Economics, therefore, is best studied by watching what happens to wealth. And the economic discipline best suited to watch wealth, in Capitalism, is that where wealth is primarily created and consumed on a daily basis: Real Estate. This is so, because real estate location and selection - particularly when it comes to residential units - are the main social markers of status. Real Estate is more important, far more important for establishing rank within society than the other competing field where wealth is created and consumed: the Stock Market. One can own the largest single package of IBM's shares, and still the impact on his peers will not be as dramatic as the one of living ostentatiously in a multi-million dollar mansion.
Moreover it can be added that although establishing rank order by means of wealth manifestations is common to all societies everywhere on the planet, in North America specifically this peculiarity unique to the human progeny has taken a somewhat overzealous connotation, by combining the twin concepts of the saga of the self-made man or woman and the fantasy of home ownership. America's love affair with houses is the principal indicator of our cultural idolatries.
This concept is indeed fully and clearly conceptualized by Prof. Marjorie Garber, the Director of the Humanities Center at Harvard University, in her book entitled Sex and Real Estate: Why We Love Houses. From the opening paragraph her thesis is clear: real estate has become a relational substitute in the lives of many Americans. She begins, "What do college students talk about with their roommates? Sex. Twenty years later, what do they talk about with their friends and associates? Real estate. And with the same gleam in the eyes. Real estate today has become a form of yuppie pornography".
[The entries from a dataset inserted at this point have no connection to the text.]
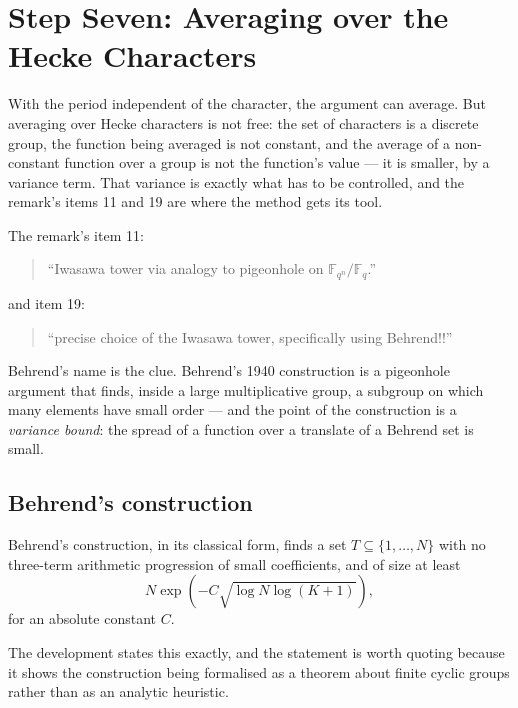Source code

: 
\chapter{Step Seven: Averaging over the Hecke Characters}
\label{ch:averaging}

With the period independent of the character, the argument can average. But
averaging over Hecke characters is not free: the set of characters is a
discrete group, the function being averaged is not constant, and the average
of a non-constant function over a group is not the function's value --- it is
smaller, by a variance term. That variance is exactly what has to be
controlled, and the remark's items 11 and 19 are where the method gets its
tool.

The remark's item 11:

\begin{quote}
\small
``Iwasawa tower via analogy to pigeonhole on $\mathbb{F}_{q^n}/\mathbb{F}_q$.''
\end{quote}

and item 19:

\begin{quote}
\small
``precise choice of the Iwasawa tower, specifically using Behrend!!''
\end{quote}

Behrend's name is the clue. Behrend's 1940 construction is a pigeonhole
argument that finds, inside a large multiplicative group, a subgroup on which
many elements have small order --- and the point of the construction is a
\emph{variance bound}: the spread of a function over a translate of a Behrend
set is small.

\section{Behrend's construction}Behrend's construction, in its classical form, finds a set $T \subseteq
\{1,\dots,N\}$ with no three-term arithmetic progression of small
coefficients, and of size at least
\begin{equation}
N \exp\!\left(-C\sqrt{\log N \log(K+1)}\right),
\label{eq:behrendbound}
\end{equation}
for an absolute constant $C$.

The development states this exactly, and the statement is worth quoting
because it shows the construction being formalised as a theorem about finite
cyclic groups rather than as an analytic heuristic.

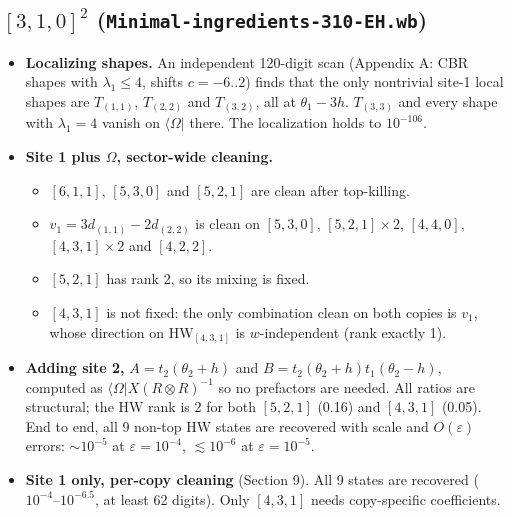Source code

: \documentclass[11pt]{article}
\newcommand{\bra}[1]{\langle #1|}
\newcommand{\Om}{\Omega}
\newcommand{\HW}{\mathrm{HW}}
\newcommand{\eps}{\varepsilon}
\begin{document}
\subsection{$[3,1,0]^2$ (\texttt{Minimal-ingredients-310-EH.wb})}
\begin{itemize}
\item \textbf{Localizing shapes.} An independent 120-digit scan (Appendix A: CBR shapes with $\lambda_1\le4$, shifts $c=-6..2$) finds that the only nontrivial site-1 local shapes are $T_{(1,1)}$, $T_{(2,2)}$ and $T_{(3,2)}$, all at $\theta_1-3h$. $T_{(3,3)}$ and every shape with $\lambda_1=4$ vanish on $\bra\Om$ there. The localization holds to $10^{-106}$.
\item \textbf{Site 1 plus $\Omega$, sector-wide cleaning.}
\begin{itemize}
\item $[6,1,1]$, $[5,3,0]$ and $[5,2,1]$ are clean after top-killing.
\item $v_1=3d_{(1,1)}-2d_{(2,2)}$ is clean on $[5,3,0]$, $[5,2,1]\times2$, $[4,4,0]$, $[4,3,1]\times2$ and $[4,2,2]$.
\item $[5,2,1]$ has rank 2, so its mixing is fixed.
\item $[4,3,1]$ is not fixed: the only combination clean on both copies is $v_1$, whose direction on $\HW_{[4,3,1]}$ is $w$-independent (rank exactly 1).
\end{itemize}
\item \textbf{Adding site 2,} $A=t_2(\theta_2+h)$ and $B=t_2(\theta_2+h)t_1(\theta_2-h)$, computed as $\bra\Om X(R\otimes R)^{-1}$ so no prefactors are needed. All ratios are structural; the HW rank is 2 for both $[5,2,1]$ (0.16) and $[4,3,1]$ (0.05). End to end, all 9 non-top HW states are recovered with scale and $O(\eps)$ errors: $\sim10^{-5}$ at $\eps=10^{-4}$, $\lesssim10^{-6}$ at $\eps=10^{-5}$.
\item \textbf{Site 1 only, per-copy cleaning} (Section 9). All 9 states are recovered ($10^{-4}$--$10^{-6.5}$, at least 62 digits). Only $[4,3,1]$ needs copy-specific coefficients.
\end{itemize}
\end{document}
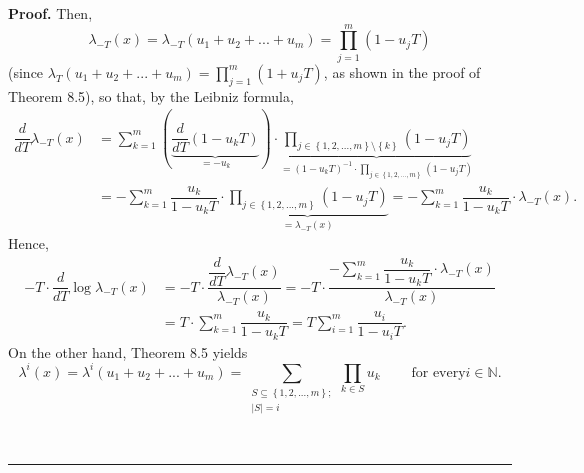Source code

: \documentclass[numbers=enddot,12pt,final,onecolumn,notitlepage]{scrartcl}%
\newenvironment{proof}[1][Proof]{\noindent\textbf{#1.} }{\ \rule{0.5em}{0.5em}}
\begin{document}
\begin{proof}
Then,%
\[
\lambda_{-T}\left(  x\right)  =\lambda_{-T}\left(  u_{1}+u_{2}+...+u_{m}%
\right)  =\prod_{j=1}^{m}\left(  1-u_{j}T\right)
\]
(since $\lambda_{T}\left(  u_{1}+u_{2}+...+u_{m}\right)  =\prod\limits_{j=1}%
^{m}\left(  1+u_{j}T\right)  $, as shown in the proof of Theorem 8.5), so
that, by the Leibniz formula,%
\begin{align*}
\dfrac{d}{dT}\lambda_{-T}\left(  x\right)   &  =\sum_{k=1}^{m}\left(
\underbrace{\dfrac{d}{dT}\left(  1-u_{k}T\right)  }_{=-u_{k}}\right)
\cdot\underbrace{\prod_{j\in\left\{  1,2,...,m\right\}  \setminus\left\{
k\right\}  }\left(  1-u_{j}T\right)  }_{=\left(  1-u_{k}T\right)  ^{-1}%
\cdot\prod\limits_{j\in\left\{  1,2,...,m\right\}  }\left(  1-u_{j}T\right)
}\\
&  =-\sum_{k=1}^{m}\dfrac{u_{k}}{1-u_{k}T}\cdot\underbrace{\prod
\limits_{j\in\left\{  1,2,...,m\right\}  }\left(  1-u_{j}T\right)  }%
_{=\lambda_{-T}\left(  x\right)  }=-\sum_{k=1}^{m}\dfrac{u_{k}}{1-u_{k}T}%
\cdot\lambda_{-T}\left(  x\right)  .
\end{align*}
Hence,%
\begin{align}
-T\cdot\dfrac{d}{dT}\log\lambda_{-T}\left(  x\right)   &  =-T\cdot
\dfrac{\dfrac{d}{dT}\lambda_{-T}\left(  x\right)  }{\lambda_{-T}\left(
x\right)  }=-T\cdot\dfrac{-\sum\limits_{k=1}^{m}\dfrac{u_{k}}{1-u_{k}T}%
\cdot\lambda_{-T}\left(  x\right)  }{\lambda_{-T}\left(  x\right)
}\nonumber\\
&  =T\cdot\sum\limits_{k=1}^{m}\dfrac{u_{k}}{1-u_{k}T}=T\sum\limits_{i=1}%
^{m}\dfrac{u_{i}}{1-u_{i}T}. \label{9.2.2step}%
\end{align}
On the other hand, Theorem 8.5 yields%
\[
\lambda^{i}\left(  x\right)  =\lambda^{i}\left(  u_{1}+u_{2}+...+u_{m}\right)
=\sum\limits_{\substack{S\subseteq\left\{  1,2,...,m\right\}  ;\\\left\vert
S\right\vert =i}}\prod\limits_{k\in S}u_{k}\ \ \ \ \ \ \ \ \ \ \text{for every
}i\in\mathbb{N}.
\]



\end{proof}
\end{document}
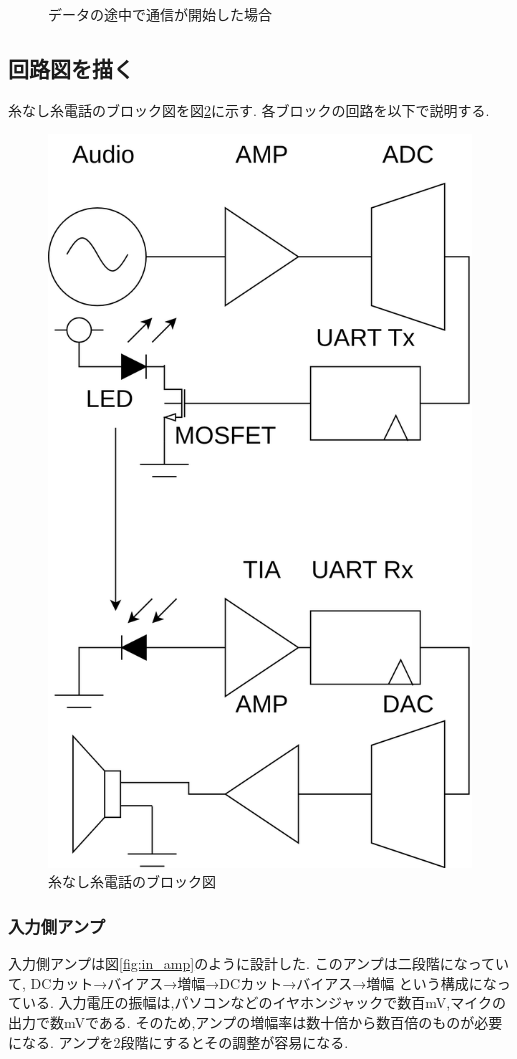 \documentclass[a4paper,10pt]{article}
\begin{document}
\begin{multicols}{2}[\raggedcolumns]
\begin{figure}[H]
    \caption{データの途中で通信が開始した場合} 
    \label{fig:saikai_protocol}
\end{figure}

\subsection{回路図を描く}
糸なし糸電話のブロック図を図\ref{fig:block_diagram}に示す.
各ブロックの回路を以下で説明する.

\begin{figure}[H]
    \centering
    \includegraphics[width=0.8\linewidth]{figure/block_diagram.png} 
    \caption{糸なし糸電話のブロック図} 
    \label{fig:block_diagram}
\end{figure}

\subsubsection{入力側アンプ}
入力側アンプは図\ref{fig:in_amp}のように設計した.
このアンプは二段階になっていて,
  DCカット→バイアス→増幅→DCカット→バイアス→増幅
という構成になっている.
入力電圧の振幅は,パソコンなどのイヤホンジャックで数百mV,マイクの出力で数mVである.
そのため,アンプの増幅率は数十倍から数百倍のものが必要になる.
アンプを2段階にするとその調整が容易になる.


\end{multicols}
\end{document}
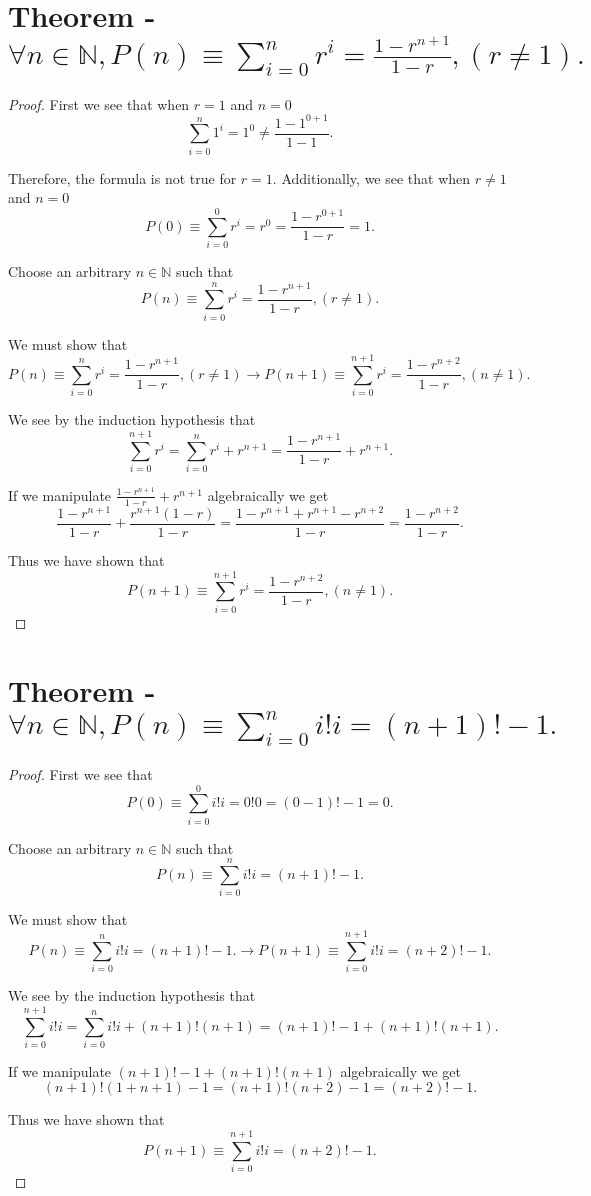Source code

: \documentclass[11pt]{article}
\begin{document}
\section{Theorem - $\forall n\in\mathbb{N}, P(n)\equiv\sum_{i=0}^{n}r^{i}=\frac{1-r^{n+1}}{1-r}, (r\neq 1).$}
\begin{proof} 
First we see that when $r=1$ and $n=0$ $$\sum_{i=0}^{n}1^{i}=1^{0}\neq\frac{1-1^{0+1}}{1-1}.$$ 

Therefore, the formula is not true for $r=1$. Additionally, we see that when $r\neq 1$ and $n=0$ $$P(0)\equiv\sum_{i=0}^{0}r^{i}=r^{0}=\frac{1-r^{0+1}}{1-r}=1.$$

Choose an arbitrary $n\in\mathbb{N}$ such that $$P(n)\equiv\sum_{i=0}^{n}r^{i}=\frac{1-r^{n+1}}{1-r}, (r\neq 1).$$

We must show that $$P(n)\equiv\sum_{i=0}^{n}r^{i}=\frac{1-r^{n+1}}{1-r}, (r\neq 1)\longrightarrow P(n+1)\equiv\sum_{i=0}^{n+1}r^{i}=\frac{1-r^{n+2}}{1-r}, (n\neq 1).$$

We see by the induction hypothesis that $$\sum_{i=0}^{n+1}r^{i}=\sum_{i=0}^{n}r^{i}+r^{n+1}=\frac{1-r^{n+1}}{1-r}+r^{n+1}.$$

If we manipulate $\frac{1-r^{n+1}}{1-r}+r^{n+1}$ algebraically we get $$\frac{1-r^{n+1}}{1-r}+\frac{r^{n+1}(1-r)}{1-r}=\frac{1-r^{n+1}+r^{n+1}-r^{n+2}}{1-r}=\frac{1-r^{n+2}}{1-r}.$$

Thus we have shown that $$P(n+1)\equiv\sum_{i=0}^{n+1}r^{i}=\frac{1-r^{n+2}}{1-r}, (n\neq 1).$$
\end{proof}
\section{Theorem - $\forall n\in\mathbb{N}, P(n)\equiv\sum_{i=0}^{n}i!i=(n+1)!-1.$}
\begin{proof}
First we see that $$P(0)\equiv\sum_{i=0}^{0}i!i=0!0=(0-1)!-1=0.$$

Choose an arbitrary $n\in\mathbb{N}$ such that $$P(n)\equiv\sum_{i=0}^{n}i!i=(n+1)!-1.$$

We must show that $$P(n)\equiv\sum_{i=0}^{n}i!i=(n+1)!-1.\longrightarrow P(n+1)\equiv\sum_{i=0}^{n+1}i!i=(n+2)!-1.$$

We see by the induction hypothesis that $$\sum_{i=0}^{n+1}i!i=\sum_{i=0}^{n}i!i+(n+1)!(n+1)=(n+1)!-1+(n+1)!(n+1).$$

If we manipulate $(n+1)!-1+(n+1)!(n+1)$ algebraically we get $$(n+1)!(1+n+1)-1=(n+1)!(n+2)-1=(n+2)!-1.$$

Thus we have shown that $$P(n+1)\equiv\sum_{i=0}^{n+1}i!i=(n+2)!-1.$$
\end{proof}
\end{document}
The connection between sex and real estate, two fields otherwise light-years apart, is made to the extent that they both serve and satisfy status rank to its best fulfillment through wealth. This is indicated and summarized by a somewhat blunt quotation of Aristotle Onassis, the Greek shipping magnate who married two of the most famous women in the modern world - Maria Callas, the opera diva, and Jacqueline Kennedy, the widow of US President John F. Kennedy - who died in 1975, when he said "There is no point in being rich unless you can have sex with beautiful women." So when we are talking about the male urge for status rank, or the female urge for a dependable partner who will give her financial security and good progeny, we are really talking about two facets of the same concept: wealth. On the other hand, as humans tend to equate values, when it comes to housing and real estate, the equation is:
achievement + independence + comfort + prosperity + accomplishment + success = wealth
There is so much money around, and buyers want to flaunt it. They will swear and they will protest and say they do not want to show off, but they do. They want a house that makes a clear, undeniable statement that ‘I am rich', ‘I have prosperity' and ‘I have style'. Architectural styles of new constructions are changing and evolving, with the ever increasing round looks of exteriors that reflect feminine sensuality and the use of glazed windows and conspicuous steel beams - male machismo at its best. On the inside, the skillful blend of colors, woods and design elements promotes feminine harmony, warmth and balance with char green, sand, white, red, black, dark brown and all colors of nature at the top of the line whereas, if contemplating a hardwood floor, mahogany is the wood of choice since it enriches the environment by rendering a sense of abundance, and slate flooring and polished concrete walls help create a natural masculine feeling, especially if combined and contrasted with the glacial looks of stainless steel appliances.
The link between sex and real estate is the catalyst to emotional engagement, as important in our social interactions of status and rank as it is in our manifestations of wealth.